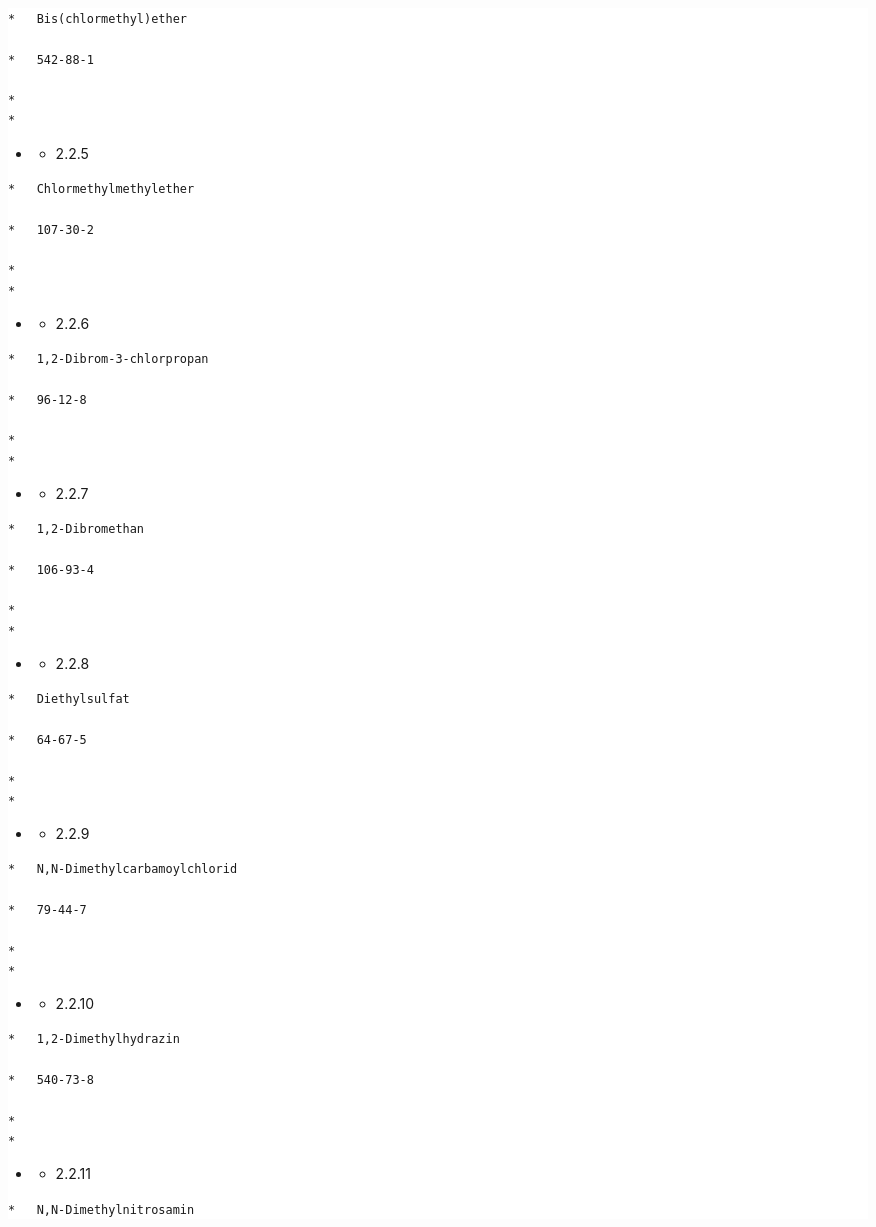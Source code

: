     *   Bis(chlormethyl)ether

    *   542-88-1

    *
    *

*    *   2.2.5

    *   Chlormethylmethylether

    *   107-30-2

    *
    *

*    *   2.2.6

    *   1,2-Dibrom-3-chlorpropan

    *   96-12-8

    *
    *

*    *   2.2.7

    *   1,2-Dibromethan

    *   106-93-4

    *
    *

*    *   2.2.8

    *   Diethylsulfat

    *   64-67-5

    *
    *

*    *   2.2.9

    *   N,N-Dimethylcarbamoylchlorid

    *   79-44-7

    *
    *

*    *   2.2.10

    *   1,2-Dimethylhydrazin

    *   540-73-8

    *
    *

*    *   2.2.11

    *   N,N-Dimethylnitrosamin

· · · ·

With pictures excluded, the material is to be written out exactly as given.

▸ EXERCISE OUTPUT:
Source code

:     *   Bis(chlormethyl)ether

    *   542-88-1

    *
    *

*    *   2.2.5

    *   Chlormethylmethylether

    *   107-30-2

    *
    *

*    *   2.2.6

    *   1,2-Dibrom-3-chlorpropan

    *   96-12-8

    *
    *

*    *   2.2.7

    *   1,2-Dibromethan

    *   106-93-4

    *
    *

*    *   2.2.8

    *   Diethylsulfat

    *   64-67-5

    *
    *

*    *   2.2.9

    *   N,N-Dimethylcarbamoylchlorid

    *   79-44-7

    *
    *

*    *   2.2.10

    *   1,2-Dimethylhydrazin

    *   540-73-8

    *
    *

*    *   2.2.11

    *   N,N-Dimethylnitrosamin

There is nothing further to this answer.